Spike had finally started to stir: forehead bloody, head bent, he pushed off the floor, rocked, and ended in a sort of sprawled sitting. Meanwhile Mike had called all vamps off to the short south end. Buffy didn’t care what they were doing down there. She pulled Spike to lean against her shoulder. “You took your eye off the weapon.”

He touched fingertips to his forehead, then automatically licked them. Gross, but predictable. “Guess so.”

“We didn’t plan this very well,” Buffy commented.

“Not a good day,” Spike responded, using her shoulder as a brace to push to his feet so he could look around and assess the situation. “Sue’s down.”

“Mike hit her. I don’t think Mike has quite grasped the concept of training.”

“Yeah…. No, you keep clear,” Spike told the SITs, waving them back.

“But shouldn’t we check on her?” Amanda asked, the other SITs turning with her.

“No need. Hasn’t dusted. She’ll be fine. Don’t put temptation in her way. She’s a fledge: she’d just come at you and then there’d be another right mess to be sorted. Leave her be.” Hand still on Buffy’s shoulder, Spike was silent awhile. Then he said quietly, “Could have gone better. Worth trying again, you think?”

“I loathe birthdays!”

“Never paid ‘em much mind, myself. Side mirror’s nice, though. Mice, they’ll enjoy the cupcake. Be awhile, probably, before all the mice can be got rid of. Harder to catch than rats. Taste about the same. What there is of ‘em….” He looked to see the disgusted face she obligingly made. “Can take everything back, if that’s what you want.”

“By now, Anya probably has everything stripped and painted and shelves up to yo,” Buffy reflected gloomily. “Leave it all as it is.
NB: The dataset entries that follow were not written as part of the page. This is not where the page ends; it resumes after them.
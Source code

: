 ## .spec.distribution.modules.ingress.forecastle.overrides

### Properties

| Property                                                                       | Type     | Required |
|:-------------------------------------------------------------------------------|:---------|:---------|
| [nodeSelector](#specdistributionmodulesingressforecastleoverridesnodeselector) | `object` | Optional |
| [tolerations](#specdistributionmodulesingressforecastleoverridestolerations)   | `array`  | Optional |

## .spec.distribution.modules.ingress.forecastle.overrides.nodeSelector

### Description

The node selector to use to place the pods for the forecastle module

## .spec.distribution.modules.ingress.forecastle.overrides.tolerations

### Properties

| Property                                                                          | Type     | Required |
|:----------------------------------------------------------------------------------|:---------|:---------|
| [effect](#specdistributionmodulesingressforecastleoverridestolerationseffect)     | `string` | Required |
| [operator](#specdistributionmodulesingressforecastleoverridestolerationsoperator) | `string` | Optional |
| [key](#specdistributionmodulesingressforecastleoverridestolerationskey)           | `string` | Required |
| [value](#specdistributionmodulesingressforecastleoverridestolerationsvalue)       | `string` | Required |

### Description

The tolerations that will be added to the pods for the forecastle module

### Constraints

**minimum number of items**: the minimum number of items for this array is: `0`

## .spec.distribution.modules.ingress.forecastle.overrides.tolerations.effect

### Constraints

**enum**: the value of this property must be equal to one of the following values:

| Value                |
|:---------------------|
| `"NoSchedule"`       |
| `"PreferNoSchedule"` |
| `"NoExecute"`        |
Let me think about it some more. We’ll talk about it tonight, on patrol, all right?”

He was turned half away, his expression distant, his eyes vague. “Your call, Slayer.”

“Spike? You mad at me?”

“Had better days. The waiting’s hard….” Standing straighter, he cupped his temple and started toward the back, asking, “Name Ethan Rayne mean anything to you?”
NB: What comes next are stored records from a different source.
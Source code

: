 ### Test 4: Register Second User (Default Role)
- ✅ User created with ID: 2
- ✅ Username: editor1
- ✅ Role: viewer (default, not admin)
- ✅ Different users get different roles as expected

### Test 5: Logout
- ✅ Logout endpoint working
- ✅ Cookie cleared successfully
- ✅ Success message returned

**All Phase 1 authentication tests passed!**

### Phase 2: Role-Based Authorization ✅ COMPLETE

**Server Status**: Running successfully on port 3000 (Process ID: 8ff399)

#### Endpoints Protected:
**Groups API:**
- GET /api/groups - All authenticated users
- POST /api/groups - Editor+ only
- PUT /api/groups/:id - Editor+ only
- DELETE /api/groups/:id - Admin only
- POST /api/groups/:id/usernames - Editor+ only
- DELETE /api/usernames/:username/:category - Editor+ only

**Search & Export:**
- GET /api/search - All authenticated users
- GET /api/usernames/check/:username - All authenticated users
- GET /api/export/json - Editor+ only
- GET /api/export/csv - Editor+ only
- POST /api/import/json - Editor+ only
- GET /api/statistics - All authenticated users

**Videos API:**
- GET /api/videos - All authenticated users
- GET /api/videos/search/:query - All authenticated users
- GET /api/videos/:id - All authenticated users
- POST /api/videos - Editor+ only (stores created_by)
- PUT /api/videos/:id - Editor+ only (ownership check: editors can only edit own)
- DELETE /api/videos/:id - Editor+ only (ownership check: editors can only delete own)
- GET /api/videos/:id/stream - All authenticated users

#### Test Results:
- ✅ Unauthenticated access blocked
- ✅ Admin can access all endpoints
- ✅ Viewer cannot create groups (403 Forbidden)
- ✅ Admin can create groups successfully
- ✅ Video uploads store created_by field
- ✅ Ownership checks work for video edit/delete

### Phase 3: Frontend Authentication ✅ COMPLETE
“That prancing lightweight! Ruined Halloween!” Trotting to catch up, Buffy pulled at the tape ends on her right hand. “And then the band candy! That inspired my mom to…get groiny with Giles on the hood of a police car. Twice!”
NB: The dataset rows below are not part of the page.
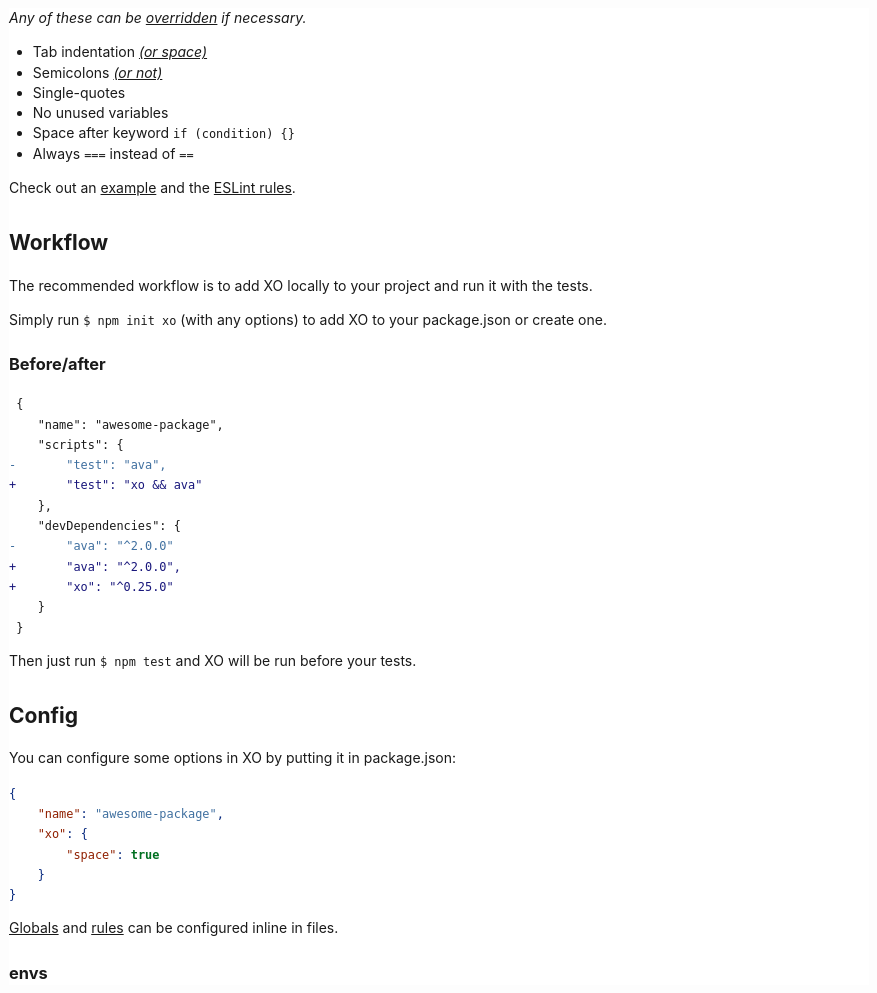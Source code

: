 *Any of these can be [overridden](#rules) if necessary.*

- Tab indentation *[(or space)](#space)*
- Semicolons *[(or not)](#semicolon)*
- Single-quotes
- No unused variables
- Space after keyword `if (condition) {}`
- Always `===` instead of `==`

Check out an [example](index.js) and the [ESLint rules](https://github.com/xojs/eslint-config-xo/blob/master/index.js).

## Workflow

The recommended workflow is to add XO locally to your project and run it with the tests.

Simply run `$ npm init xo` (with any options) to add XO to your package.json or create one.

### Before/after

```diff
 {
 	"name": "awesome-package",
 	"scripts": {
-		"test": "ava",
+		"test": "xo && ava"
 	},
 	"devDependencies": {
-		"ava": "^2.0.0"
+		"ava": "^2.0.0",
+		"xo": "^0.25.0"
 	}
 }
```

Then just run `$ npm test` and XO will be run before your tests.

## Config

You can configure some options in XO by putting it in package.json:

```json
{
	"name": "awesome-package",
	"xo": {
		"space": true
	}
}
```

[Globals](https://eslint.org/docs/user-guide/configuring#specifying-globals) and [rules](https://eslint.org/docs/user-guide/configuring#configuring-rules) can be configured inline in files.

### envs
Spike looked around, somewhere between pained and bemused. “That a fact? Not quite the impression I’d got.”

“Of Mom? I certainly hope not!”

“Of any of them, actually. Tell me about it.”

Buffy picked more tape and started unwinding. It would have to be cut, but she was too edgy and ill at ease to wait. “Actually, you should remember the first one. I chose this great dress, ancient fashion, real fainting-lady-wear, and Willow was a ghost, and Xander was soldier-guy.”

“Yeah, I do recall that dress. And you were acting all girly and helpless and I didn’t know what the hell you were trying to pull. Don’t recall Red doing a ghost, though.”

“Well, you couldn’t see her, idiot: she was a ghost!”

“Like invisible Buffy?” Spike asked, all innocence.

She felt her face go hot. “Not exactly.” Tucking her arm through his, she hurried on, “All the costumes went real. Ours, anyway. Courtesy of Ethan Rayne. Old pal of Gileses, from his Ripper days.”

“Figured they were close: gave Rupert an interesting day as a Fyarl. Luckily, I speak Fyarl.... Never saw the git, just heard Rupert ranting on about him. Fyarl profanity's pretty colorful.... Sounds harmless enough. Might be he’s come up in the world. Has minions now, seems like. Or had.”

“What do you mean?”

“Those Fire Mages. Seems they were Rayne’s.”

“But he’s a Chaos Mage.”

“Confusing, innit?” he responded amiably.

They’d reached the office. Spike went in first and started rummaging through a top drawer. Picking up a pill vial, he turned on the light and squinted at the label.

“Headache?” Buffy asked, carefully neutral. At least the bleeding had stopped. A purple bruise had started to spread.

“If it’s not one thing, it’s something else,” Spike responded, shaking out two pills and popping them into his mouth. “I’ll be fine for patrol.”

So that was all right. Still, she found herself asking again, “You’re not mad?”

“We’ve been better. Mostly not connecting right, and that’s not your doing….” He smiled. “I expect you’ll find some way to make it up to me.”

Talking around the edges had again brought them to the center.

“Oh, yes,” Buffy said most sincerely.